While there is no denying this threat, let’s take into account the fact that the vast majority of data theft or data loss is actually the result of negligence and failure to comply with the most essential security measures to be put in place when one is not working from the office.
For example, leaving one’s computer open to the view and disposition of everyone passing by, or having personal use of work devices. Browsing social networks or logging on to Netflix, even outside of work hours, with a work computer or cell phone can be dangerous. All you have to do is click on the wrong advertisement, the wrong link, open the wrong email. In addition, since personal Internet networks are far less secure than corporate networks, we are far more at risk of having our devices hacked from home than from the office.
HOW TO PROTECT YOUR COMPANY’S DATA?
Ensure Network Security
Two essential things: First, it is important to remind your employees to never use public wifi. Public and free networks are insecure and leave the door open to security breach. Second, it is the company’s responsibility to ensure the security of its own network. To do this, it is essential for the IT department to monitor the updating of antivirus, firewalls and software used by employees. It is also highly recommended to set up a virtual private network (VPN) to guarantee the protection of your data. With a VPN, you will be able to better control the security of your data and those of your customers by implementing multi-factor authentication to access your network.

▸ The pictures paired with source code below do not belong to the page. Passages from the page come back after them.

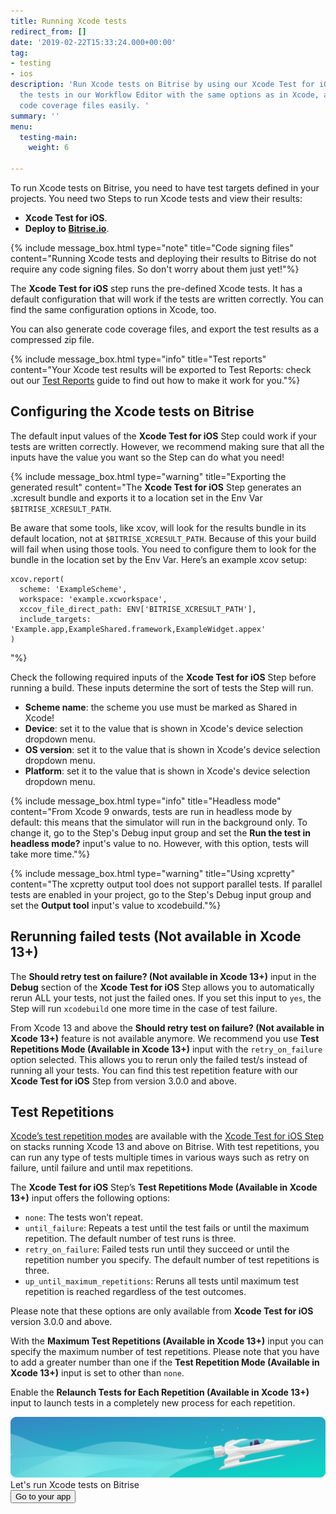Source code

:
 ```yaml
---
title: Running Xcode tests
redirect_from: []
date: '2019-02-22T15:33:24.000+00:00'
tag:
- testing
- ios
description: 'Run Xcode tests on Bitrise by using our Xcode Test for iOS Step. Configure
  the tests in our Workflow Editor with the same options as in Xcode, and generate
  code coverage files easily. '
summary: ''
menu:
  testing-main:
    weight: 6

---
```

To run Xcode tests on Bitrise, you need to have test targets defined in your projects. You need two Steps to run Xcode tests and view their results:

* **Xcode Test for iOS**.
* **Deploy to** [**Bitrise.io**](http://Bitrise.io).

{% include message_box.html type="note" title="Code signing files" content="Running Xcode tests and deploying their results to Bitrise do not require any code signing files. So don't worry about them just yet!"%}

The **Xcode Test for iOS** step runs the pre-defined Xcode tests. It has a default configuration that will work if the tests are written correctly. You can find the same configuration options in Xcode, too.

You can also generate code coverage files, and export the test results as a compressed zip file.

{% include message_box.html type="info" title="Test reports" content="Your Xcode test results will be exported to Test Reports: check out our [Test Reports](/testing/test-reports/) guide to find out how to make it work for you."%}

## Configuring the Xcode tests on Bitrise

The default input values of the **Xcode Test for iOS** Step could work if your tests are written correctly. However, we recommend making sure that all the inputs have the value you want so the Step can do what you need!

{% include message_box.html type="warning" title="Exporting the generated result" content="The **Xcode Test for iOS** Step generates an .xcresult bundle and exports it to a location set in the Env Var `$BITRISE_XCRESULT_PATH`.

Be aware that some tools, like xcov, will look for the results bundle in its default location, not at  `$BITRISE_XCRESULT_PATH`. Because of this your build will fail when using those tools. You need to configure them to look for the bundle in the location set by the Env Var. Here’s an example xcov setup:

    xcov.report(
      scheme: 'ExampleScheme',
      workspace: 'example.xcworkspace',
      xccov_file_direct_path: ENV['BITRISE_XCRESULT_PATH'],
      include_targets: 'Example.app,ExampleShared.framework,ExampleWidget.appex'
    )

"%}

Check the following required inputs of the **Xcode Test for iOS** Step before running a build. These inputs determine the sort of tests the Step will run.

* **Scheme name**: the scheme you use must be marked as Shared in Xcode!
* **Device**: set it to the value that is shown in Xcode's device selection dropdown menu.
* **OS version**: set it to the value that is shown in Xcode's device selection dropdown menu.
* **Platform**: set it to the value that is shown in Xcode's device selection dropdown menu.

{% include message_box.html type="info" title="Headless mode" content="From Xcode 9 onwards, tests are run in headless mode by default: this means that the simulator will run in the background only. To change it, go to the Step's Debug input group and set the **Run the test in headless mode?** input's value to no. However, with this option, tests will take more time."%}

{% include message_box.html type="warning" title="Using xcpretty" content="The xcpretty output tool does not support parallel tests. If parallel tests are enabled in your project, go to the Step's Debug input group and set the **Output tool** input's value to xcodebuild."%}

## Rerunning failed tests (Not available in Xcode 13+)

The **Should retry test on failure? (Not available in Xcode 13+)** input in the **Debug** section of the **Xcode Test for iOS** Step allows you to automatically rerun ALL your tests, not just the failed ones. If you set this input to `yes`, the Step will run `xcodebuild` one more time in the case of test failure.

From Xcode 13 and above the **Should retry test on failure? (Not available in Xcode 13+)** feature is not available anymore. We recommend you use **Test Repetitions Mode (Available in Xcode 13+)** input with the `retry_on_failure` option selected. This allows you to rerun only the failed test/s instead of running all your tests. You can find this test repetition feature with our **Xcode Test for iOS** Step from version 3.0.0 and above.

## Test Repetitions

[Xcode’s test repetition modes](https://developer.apple.com/videos/play/wwdc2021/10296/) are available with the [Xcode Test for iOS Step](https://www.bitrise.io/integrations/steps/xcode-test) on stacks running Xcode 13 and above on Bitrise. With test repetitions, you can run any type of tests multiple times in various ways such as retry on failure, until failure and until max repetitions.

The **Xcode Test for iOS** Step’s **Test Repetitions Mode (Available in Xcode 13+)** input offers the following options:

* `none`: The tests won’t repeat.
* `until_failure`: Repeats a test until the test fails or until the maximum repetition. The default number of test runs is three.
* `retry_on_failure`: Failed tests run until they succeed or until the repetition number you specify. The default number of test repetitions is three.
* `up_until_maximum_repetitions`: Reruns all tests until maximum test repetition is reached regardless of the test outcomes.

Please note that these options are only available from **Xcode Test for iOS** version 3.0.0 and above.

With the **Maximum Test Repetitions (Available in Xcode 13+)** input you can specify the maximum number of test repetitions. Please note that you have to add a greater number than one if the **Test Repetition Mode (Available in Xcode 13+)** input is set to other than `none`.

Enable the **Relaunch Tests for Each Repetition (Available in Xcode 13+)** input to launch tests in a completely new process for each repetition.

<div class="banner"><img src="/assets/images/banner-bg-888x170.png" style="border: none;"> <div class="deploy-text">Let's run Xcode tests on Bitrise</div> <a target="_blank" href="https://app.bitrise.io/dashboard/builds"><button class="button">Go to your app</button></a></div>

Provide the Necessary Devices
Each employee should be able to work with company-supplied equipment such as computers and telephones as required. This will allow you to properly control and ensure the technical security of your network and will not encourage your employees to mix personal and business use of electronic devices.
Be Transparent and Educational
If you haven’t already done so, it is imperative to ensure that your data security policies are up to date. Every employee should have read, signed and understood all company policies (updated regularly) regarding information and data security, non-disclosure agreements and the use of company-owned electronic devices. Check out our article on Why You Should Establish a Remote Recruitment Procedure in 2020 for additional information on best practises.
It is your responsibility to provide security training to your employees at time of hire and at least annually (or more often as is reasonable for your circumstance) and to remind them of certain key security points on a regular basis. While it may seem obvious to some people that you should not click on a link in a suspicious e-mail sent from an unknown address, a careless mistake can happen to anyone, and it is important to ensure that your employees do not let their guard down.
A SHARED RESPONSIBILITY
In conclusion, the security of your company’s data is a shared responsibility. The company must provide its employees with the means and knowledge necessary for them to implement appropriate actions to prevent security breaches.
Mintz Global Screening recommends keeping your employees working from home informed about the various risks of security breaches or data loss and supporting them by giving them the tools necessary to prevent this type of threat. This is essential to ensure your compliance with legal requirements and to make certain that you have implemented all the necessary actions to protect your data, those of your employees and those of your customers.